Belajar tidak sebatas pada dinding-dinding sekolah dan mencari selembar kertas. Belajar sepanjang hayat itu harus tertanam pada setiap individu wabilkhusus kepada para pendidik. Ketika pendidik berhenti belajar, maka berhentilah pula nilai keguruannya.
Belajar merupakan sebuah kewajiban. Islam sangat konsen dalam hal pendidikan. Semua ajarannya berisi tentang pendidikan. Mulai dari bangun tidur hingga tidur lagi ada nilai-nilai pendidikannya. Maka itu, Islam menjunjung tinggi masalah pendidikan, bahkan Allah mengangkat derajat bagi orang-orang yang berpendidikan. Dengan ilmu yang didapati bisa mendapatkan posisi yang terbaik di tengah-tengah masyarakat. Sebagaimana firman-Nya yang termaktub dalam surat al-Mujadallah ayat 11.
"... Allah akan mengangkat (derajat) orang-orang yang beriman di antaramu dan orang-orang yang diberi ilmu beberapa derajat. Dan Allah Mahateliti apa yang kamu kerjakan."
Coba saja perhatikan orang-orang yang mendapat posisi terbaik mereka yang keilmuannya tertinggi. Itulah janji Allah.
Begitu juga Rasulullah sangat memperhatikan masalah pendidikan dalam hal ini menuntut ilmu atau belajar.
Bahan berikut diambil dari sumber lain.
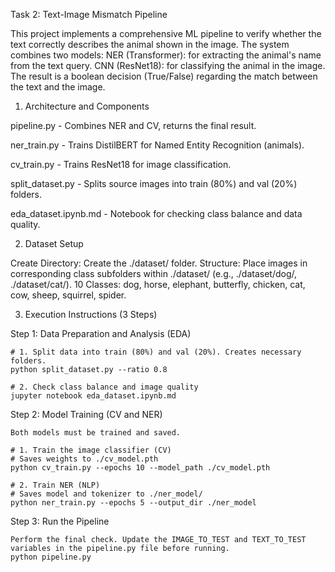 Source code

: Task 2: Text-Image Mismatch Pipeline

This project implements a comprehensive ML pipeline to verify whether the text correctly describes the animal shown in the image. The system combines two models:
NER (Transformer): for extracting the animal's name from the text query.
CNN (ResNet18): for classifying the animal in the image.
The result is a boolean decision (True/False) regarding the match between the text and the image.

1. Architecture and Components

pipeline.py - Combines NER and CV, returns the final result.

ner_train.py - Trains DistilBERT for Named Entity Recognition (animals).

cv_train.py - Trains ResNet18 for image classification.

split_dataset.py - Splits source images into train (80%) and val (20%) folders.

eda_dataset.ipynb.md - Notebook for checking class balance and data quality.

2. Dataset Setup

Create Directory: Create the ./dataset/ folder.
Structure: Place images in corresponding class subfolders within ./dataset/ (e.g., ./dataset/dog/, ./dataset/cat/).
10 Classes: dog, horse, elephant, butterfly, chicken, cat, cow, sheep, squirrel, spider.

3. Execution Instructions (3 Steps)

Step 1: Data Preparation and Analysis (EDA)

    # 1. Split data into train (80%) and val (20%). Creates necessary folders.
    python split_dataset.py --ratio 0.8 

    # 2. Check class balance and image quality
    jupyter notebook eda_dataset.ipynb.md


Step 2: Model Training (CV and NER)

    Both models must be trained and saved.

    # 1. Train the image classifier (CV)
    # Saves weights to ./cv_model.pth
    python cv_train.py --epochs 10 --model_path ./cv_model.pth

    # 2. Train NER (NLP)
    # Saves model and tokenizer to ./ner_model/
    python ner_train.py --epochs 5 --output_dir ./ner_model


Step 3: Run the Pipeline

    Perform the final check. Update the IMAGE_TO_TEST and TEXT_TO_TEST variables in the pipeline.py file before running.
    python pipeline.py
Sebagaimana sabda beliau yang diriwayatkan Ibnu Majah, dan dishahihkan oleh Syaikh Albani dalam Shahih wa Dha'if Sunan Ibnu Majah no. 224.
"Menuntut ilmu adalah kewajiban bagi setiap individu muslim."
Sejak kapan dan sampai kapan kita menuntut ilmu atau belajar? Sejak lahir manusia sudah mulai belajar. Ya, belajar melihat, mendengar, bergerak dan selanjutnya berangsur-angsur menjadi manusia Pembelajar hingga hayat di kandung badan. Belajar itu tidak ada batasnya. Belajar itu bukan hanya di bangku sekolah, atau sebatas strata kelas. Belajar itu tidak mengenal kelas. Sebagaimana sabda Rasulullah SAW dalam sebuah haditsnya.
“Tuntutlah ilmu dari buaian (bayi) hingga liang lahat.”
Sebagai seorang pendidik dituntut untuk selalu mengupgrade kualitas diri dan mengupdate perkembangan ilmu pengetahuan yang terus-menerus berkembang dalam upaya memantaskan diri menjadi pendidik yang terbaik.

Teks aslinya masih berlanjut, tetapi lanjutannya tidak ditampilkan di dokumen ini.